# Provided data
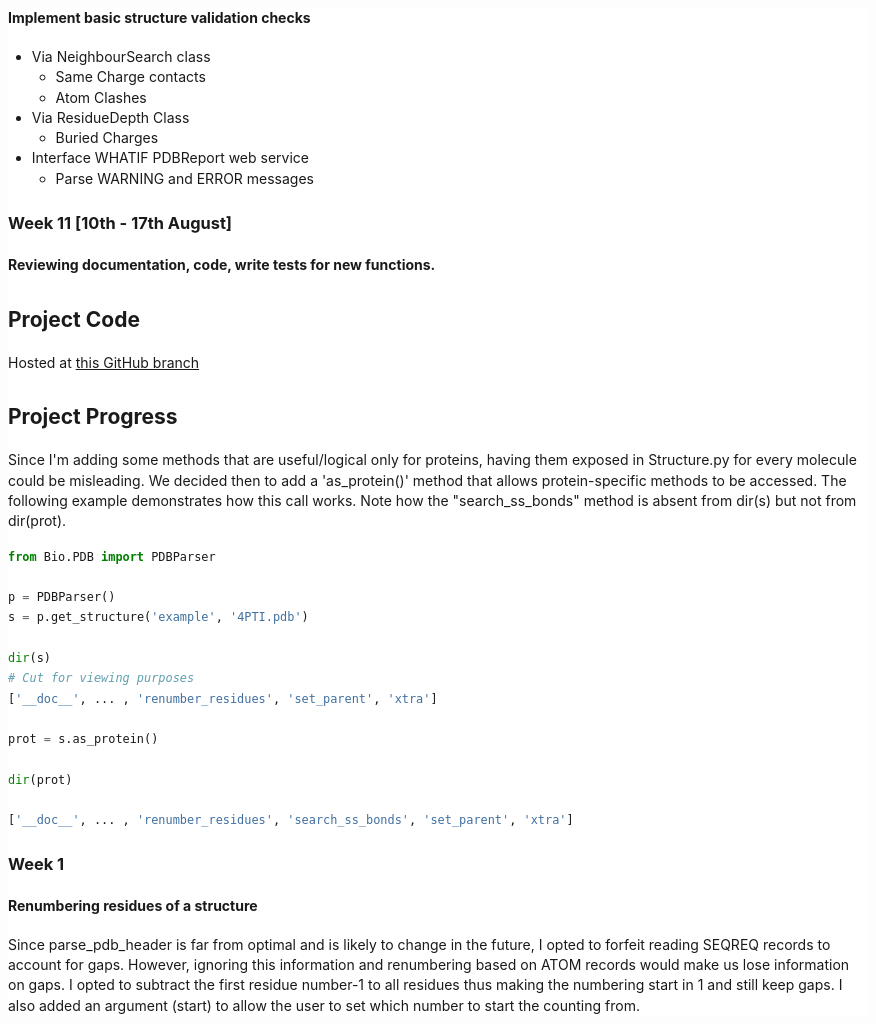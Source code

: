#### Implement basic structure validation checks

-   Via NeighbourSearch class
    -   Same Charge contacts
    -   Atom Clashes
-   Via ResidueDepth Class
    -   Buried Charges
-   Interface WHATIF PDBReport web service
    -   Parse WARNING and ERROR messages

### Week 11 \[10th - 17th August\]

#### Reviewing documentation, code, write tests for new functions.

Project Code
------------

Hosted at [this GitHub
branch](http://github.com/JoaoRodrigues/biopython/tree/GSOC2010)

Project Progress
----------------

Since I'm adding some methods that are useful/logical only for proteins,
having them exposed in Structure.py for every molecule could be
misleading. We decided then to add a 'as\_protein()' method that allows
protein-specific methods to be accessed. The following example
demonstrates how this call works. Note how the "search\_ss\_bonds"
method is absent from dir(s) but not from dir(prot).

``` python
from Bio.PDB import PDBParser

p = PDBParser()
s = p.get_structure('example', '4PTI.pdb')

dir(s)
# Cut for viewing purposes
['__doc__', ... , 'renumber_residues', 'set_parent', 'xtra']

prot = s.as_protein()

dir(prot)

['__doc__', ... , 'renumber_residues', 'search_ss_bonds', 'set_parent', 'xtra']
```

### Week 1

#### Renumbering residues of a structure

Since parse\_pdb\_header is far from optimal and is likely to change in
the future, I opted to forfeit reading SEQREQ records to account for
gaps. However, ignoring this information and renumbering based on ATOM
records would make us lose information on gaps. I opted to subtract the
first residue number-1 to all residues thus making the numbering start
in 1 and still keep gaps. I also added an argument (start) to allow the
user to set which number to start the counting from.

# Work to complete
For every line above that includes the word "PDBParser", return the line.

# Problem solution
from Bio.PDB import PDBParser
p = PDBParser()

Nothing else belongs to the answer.